Богатство смыслов заключает в себе и число 3. Три бунта против Фомы провоцируют крутой поворот событий, ведущих к кульминации. Три их участника – Сашенька, Гаврила и рассказчик – избежали кары и в своей правоте сближаются с тремя ветхозаветными отроками, отказавшимися поклоняться золотому истукану и брошенными за это «в печь, зажженную в семь раз сильнее, чем обычно, но пламя убивает бросивших трех отроков людей, сами же отроки остаются невредимы» [7]. Тройка (три бунта), семерка (семь ступенек) по аналогии с магической комбинацией Пиковой дамы предполагают наличие карточного туза, для роли которого вполне подходит Фома Опискин, который удачно разыграл в Степанчикове партию, обеспечившую ему возможность воплотить в жизнь собственную модель пространственно-временной реальности.
Пережив 20 июля триумф от игры в бессознательное, в которое он якобы впал в результате своего позорного падения, практикующий психолог Фома в дальнейшем периодически играл полузабытье и сложнейшие душевные переживания, доходя порой до самоотвержения: он «выдерживал целые часы добровольной муки» (с. 342), неестественно удлиняя кратчайшие временные отрезки единения человека с космосом.
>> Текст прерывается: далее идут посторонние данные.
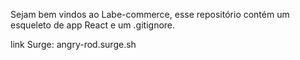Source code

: Sejam bem vindos ao Labe-commerce, esse repositório contém um esqueleto de app React e um .gitignore.

link Surge: angry-rod.surge.sh
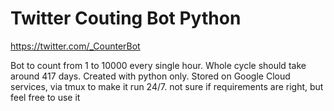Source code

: # Twitter Couting Bot Python
 
 https://twitter.com/_CounterBot
 
 Bot to count from 1 to 10000 every single hour. Whole cycle should take around 417 days.
 Created with python only. Stored on Google Cloud services, via tmux to make it run 24/7.
 not sure if requirements are right, but feel free to use it

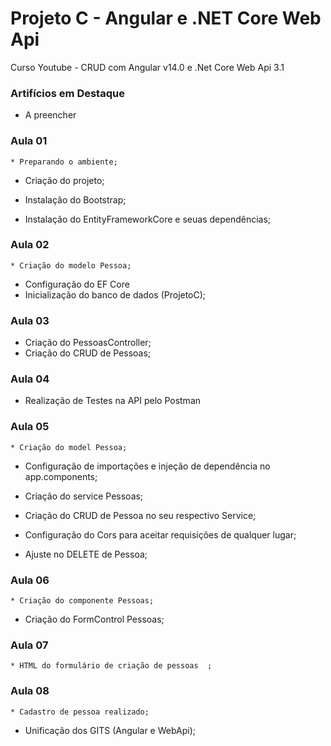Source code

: # Projeto C - Angular e .NET Core Web Api 
Curso Youtube - CRUD com Angular v14.0 e .Net Core Web Api 3.1

### Artifícios em Destaque
  * A preencher

### Aula 01
	* Preparando o ambiente;
  * Criação do projeto;
  * Instalação do Bootstrap;

  * Instalação do EntityFrameworkCore e seuas dependências;

### Aula 02
	* Criação do modelo Pessoa;
  * Configuração do EF Core
  * Inicialização do banco de dados (ProjetoC);

### Aula 03
  * Criação do PessoasController;
  * Criação do CRUD de Pessoas;  

### Aula 04
  * Realização de Testes na API pelo Postman

### Aula 05
	* Criação do model Pessoa;
  * Configuração de importações e injeção de dependência no app.components;
  * Criação do service Pessoas;
  * Criação do CRUD de Pessoa no seu respectivo Service;  

  * Configuração do Cors para aceitar requisições de qualquer lugar;
  * Ajuste no DELETE de Pessoa;

### Aula 06
	* Criação do componente Pessoas;
  * Criação do FormControl Pessoas;

### Aula 07
	* HTML do formulário de criação de pessoas  ;
  
### Aula 08
	* Cadastro de pessoa realizado;
  * Unificação dos GITS (Angular e WebApi);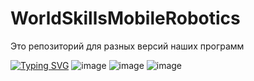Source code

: # WorldSkillsMobileRobotics
Это репозиторий для разных версий наших программ 
<!---Пример кода-->
[![Typing SVG](https://readme-typing-svg.herokuapp.com?color=%2336BCF7&lines=Computer+science+student)](https://git.io/typing-svg)
![image](https://github.com/Amirkin26/WorldSkillsMobileRobotics/assets/63238882/a39572a6-f52b-4644-9478-32638ea49886) ![image](https://github.com/Amirkin26/WorldSkillsMobileRobotics/assets/63238882/05fef0ca-7512-4d19-91a5-cec2001bdd04)
![image](https://github.com/Amirkin26/WorldSkillsMobileRobotics/assets/63238882/9b32778a-1ee2-4f07-a7fa-bd98a8cea195)


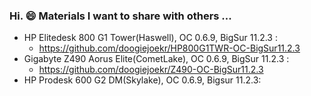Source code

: ### Hi. 😄 Materials I want to share with others ...
- HP Elitedesk 800 G1 Tower(Haswell), OC 0.6.9, BigSur 11.2.3 : 
  - https://github.com/doogiejoekr/HP800G1TWR-OC-BigSur11.2.3
- Gigabyte Z490 Aorus Elite(CometLake), OC 0.6.9, BigSur 11.2.3 : 
  - https://github.com/doogiejoekr/Z490-OC-BigSur11.2.3
- HP Prodesk 600 G2 DM(Skylake), OC 0.6.9, Bigsur 11.2.3:

<!--
**doogiejoekr/DoogieJoeKR** is a ✨ _special_ ✨ repository because its `README.md` (this file) appears on your GitHub profile.

Here are some ideas to get you started:

- 🔭 I’m currently working on ...
- 🌱 I’m currently learning ...
- 👯 I’m looking to collaborate on ...
- 🤔 I’m looking for help with ...
- 💬 Ask me about ...
- 📫 How to reach me: ...
- 😄 Pronouns: ...
- ⚡ Fun fact: ...
-->
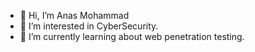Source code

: - 👋 Hi, I’m Anas Mohammad
- 👀 I’m interested in CyberSecurity.
- 🌱 I’m currently learning about web penetration testing.
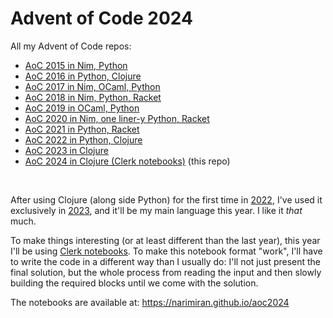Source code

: # Advent of Code 2024


All my Advent of Code repos:

* [AoC 2015 in Nim, Python](https://github.com/narimiran/advent_of_code_2015)
* [AoC 2016 in Python, Clojure](https://github.com/narimiran/advent_of_code_2016)
* [AoC 2017 in Nim, OCaml, Python](https://github.com/narimiran/AdventOfCode2017)
* [AoC 2018 in Nim, Python, Racket](https://github.com/narimiran/AdventOfCode2018)
* [AoC 2019 in OCaml, Python](https://github.com/narimiran/AdventOfCode2019)
* [AoC 2020 in Nim, one liner-y Python, Racket](https://github.com/narimiran/AdventOfCode2020)
* [AoC 2021 in Python, Racket](https://github.com/narimiran/AdventOfCode2021)
* [AoC 2022 in Python, Clojure](https://github.com/narimiran/AdventOfCode2022)
* [AoC 2023 in Clojure](https://github.com/narimiran/AdventOfCode2023)
* [AoC 2024 in Clojure (Clerk notebooks)](https://github.com/narimiran/aoc2024) (this repo)


&nbsp;

After using Clojure (along side Python) for the first time in [2022](https://github.com/narimiran/AdventOfCode2022), I've used it exclusively in [2023](https://github.com/narimiran/AdventOfCode2023), and it'll be my main language this year.
I like it _that_ much.

To make things interesting (or at least different than the last year), this year I'll be using [Clerk notebooks](https://clerk.vision).
To make this notebook format "work", I'll have to write the code in a different way than I usually do: I'll not just present the final solution, but the whole process from reading the input and then slowly building the required blocks until we come with the solution.

The notebooks are available at: https://narimiran.github.io/aoc2024

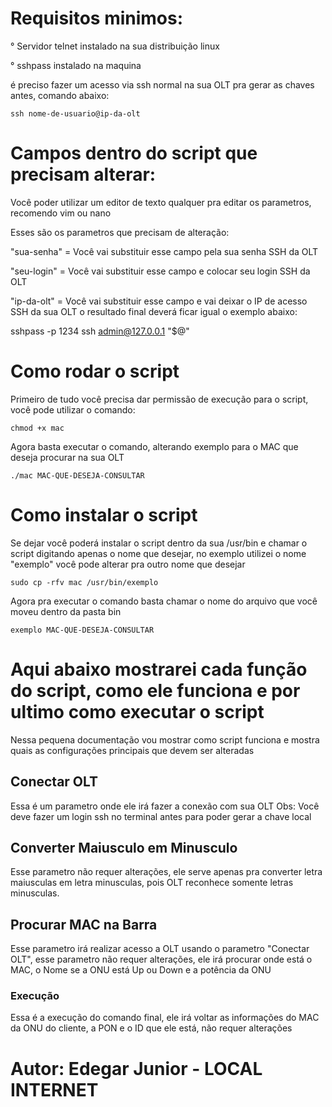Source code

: # Requisitos minimos:

 ° Servidor telnet instalado na sua distribuição linux
 
 ° sshpass instalado na maquina
 
 é preciso fazer um acesso via ssh normal na sua OLT pra gerar as chaves antes, comando abaixo:
    
    ssh nome-de-usuario@ip-da-olt

# Campos dentro do script que precisam alterar:

Você poder utilizar um editor de texto qualquer pra editar os parametros, recomendo vim ou nano

Esses são os parametros que precisam de alteração:


"sua-senha" = Você vai substituir esse campo pela sua senha SSH da OLT

"seu-login" = Você vai substituir esse campo e colocar seu login SSH da OLT

"ip-da-olt" = Você vai substituir esse campo e vai deixar o IP de acesso SSH da sua OLT
o resultado final deverá ficar igual o exemplo abaixo:

sshpass -p 1234 ssh admin@127.0.0.1 "$@"

# Como rodar o script

Primeiro de tudo você precisa dar permissão de execução para o script, você pode utilizar o comando:

    chmod +x mac
    
Agora basta executar o comando, alterando exemplo para o MAC que deseja procurar na sua OLT
    
    ./mac MAC-QUE-DESEJA-CONSULTAR
    
# Como instalar o script
Se dejar você poderá instalar o script dentro da sua /usr/bin e chamar o script digitando apenas o nome que desejar, no exemplo utilizei o nome "exemplo"
você pode alterar pra outro nome que desejar

    sudo cp -rfv mac /usr/bin/exemplo
    
Agora pra executar o comando basta chamar o nome do arquivo que você moveu dentro da pasta bin

    exemplo MAC-QUE-DESEJA-CONSULTAR

# Aqui abaixo mostrarei cada função do script, como ele funciona e por ultimo como executar o script
Nessa pequena documentação vou mostrar como script funciona e mostra quais as configurações principais que devem ser alteradas

## Conectar OLT
Essa é um parametro onde ele irá fazer a conexão com sua OLT
Obs: Você deve fazer um login ssh no terminal antes para poder gerar a chave local

## Converter Maiusculo em Minusculo
Esse parametro não requer alterações, ele serve apenas pra converter letra maiusculas em letra minusculas, pois OLT reconhece somente letras minusculas.

## Procurar MAC na Barra
Esse parametro irá realizar acesso a OLT usando o parametro "Conectar OLT", esse parametro não requer alterações, ele irá procurar onde está o MAC, o Nome
se a ONU está Up ou Down e a potência da ONU

### Execução
Essa é a execução do comando final, ele irá voltar as informações do MAC da ONU do cliente, a PON e o ID que ele está, não requer alterações

# Autor: Edegar Junior - LOCAL INTERNET
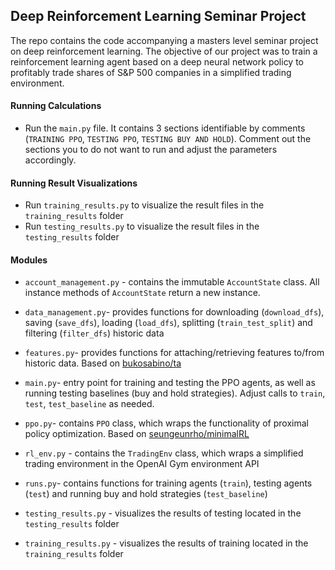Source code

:## Deep Reinforcement Learning Seminar Project
The repo contains the code accompanying a masters level seminar project on deep reinforcement learning. The objective of our project was to train a reinforcement learning agent based on a deep neural network policy to profitably trade shares of S&P 500 companies in a simplified trading environment. 


#### Running Calculations
- Run the `main.py` file. It contains 3 sections identifiable by comments (`TRAINING PPO`, `TESTING PPO`, `TESTING BUY AND HOLD`). Comment out the sections you to do not want to run and adjust the parameters accordingly. 


#### Running Result Visualizations
- Run `training_results.py` to visualize the result files in the `training_results` folder 
- Run `testing_results.py` to visualize the result files in the `testing_results` folder


#### Modules
- `account_management.py` - contains the immutable `AccountState` class. All instance methods of `AccountState` return a new instance.

- `data_management.py`- provides functions for downloading (`download_dfs`), saving (`save_dfs`), loading (`load_dfs`), splitting (`train_test_split`) and filtering (`filter_dfs`) historic data 

- `features.py`- provides functions for attaching/retrieving features to/from historic data. Based on [bukosabino/ta](https://github.com/bukosabino/ta)

- `main.py`- entry point for training and testing the PPO agents, as well as running testing baselines (buy and hold strategies). Adjust calls to `train`, `test`, `test_baseline` as needed.

- `ppo.py`- contains `PPO` class, which wraps the functionality of proximal policy optimization. Based on [seungeunrho/minimalRL](https://github.com/seungeunrho/minimalRL) 

- `rl_env.py` - contains the `TradingEnv` class, which wraps a simplified trading environment in the OpenAI Gym environment API

- `runs.py`- contains functions for training agents (`train`), testing agents (`test`) and running buy and hold strategies (`test_baseline`)

- `testing_results.py` - visualizes the results of testing located in the `testing_results` folder

- `training_results.py` - visualizes the results of training located in the `training_results` folder
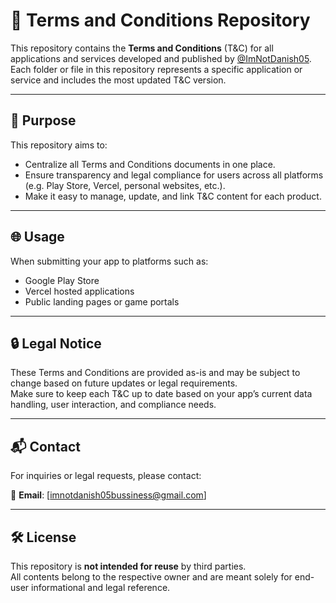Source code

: # 📄 Terms and Conditions Repository

This repository contains the **Terms and Conditions** (T&C) for all applications and services developed and published by [@ImNotDanish05](https://github.com/ImNotDanish05).  
Each folder or file in this repository represents a specific application or service and includes the most updated T&C version.

---

## 🧾 Purpose

This repository aims to:

- Centralize all Terms and Conditions documents in one place.
- Ensure transparency and legal compliance for users across all platforms (e.g. Play Store, Vercel, personal websites, etc.).
- Make it easy to manage, update, and link T&C content for each product.

---

## 🌐 Usage

When submitting your app to platforms such as:

- Google Play Store  
- Vercel hosted applications  
- Public landing pages or game portals  

---

## 🔒 Legal Notice

These Terms and Conditions are provided as-is and may be subject to change based on future updates or legal requirements.  
Make sure to keep each T&C up to date based on your app’s current data handling, user interaction, and compliance needs.

---

## 📬 Contact

For inquiries or legal requests, please contact:

📧 **Email**: [imnotdanish05bussiness@gmail.com] 

---

## 🛠 License

This repository is **not intended for reuse** by third parties.  
All contents belong to the respective owner and are meant solely for end-user informational and legal reference.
Смешную сторону этих сеансов усугубляет совершенно не соотносимая с Вечностью бытовая деталь – вилка или нож в руках отрешенного от земных дел праведника. Замечательна по мастерскому сведению воедино историко-бытовых несоответствий сцена на террасе, где, «сидя в кресле, за кофием, ораторствовал Фома, сильно подкураженный». Приняв ореол мученика, он горячо уверял собеседников в своей готовности «сейчас же идти на костер» за убеждения, противопоставляя себя «хваленому Александру Македонскому», «мальчишке» и «прохвосту» (с. 334). Благородное негодование Опискина на фоне покойного кресла, «кофея», защищенной от ветров террасы и подвыпивших собеседников, подтруниваний Ежевикина и едкой реплики рассказчика носит открыто разоблачающий характер. Основным источником комизма служит совмещение стилевых пластов и временных планов – текущего и вечного: события прошлого, составляющие часть мировой истории и осознающиеся в контексте вечного времени, низведены в речах приживальщика до уровня бытовых мелочей и описаны с помощью сниженной разговорной лексики.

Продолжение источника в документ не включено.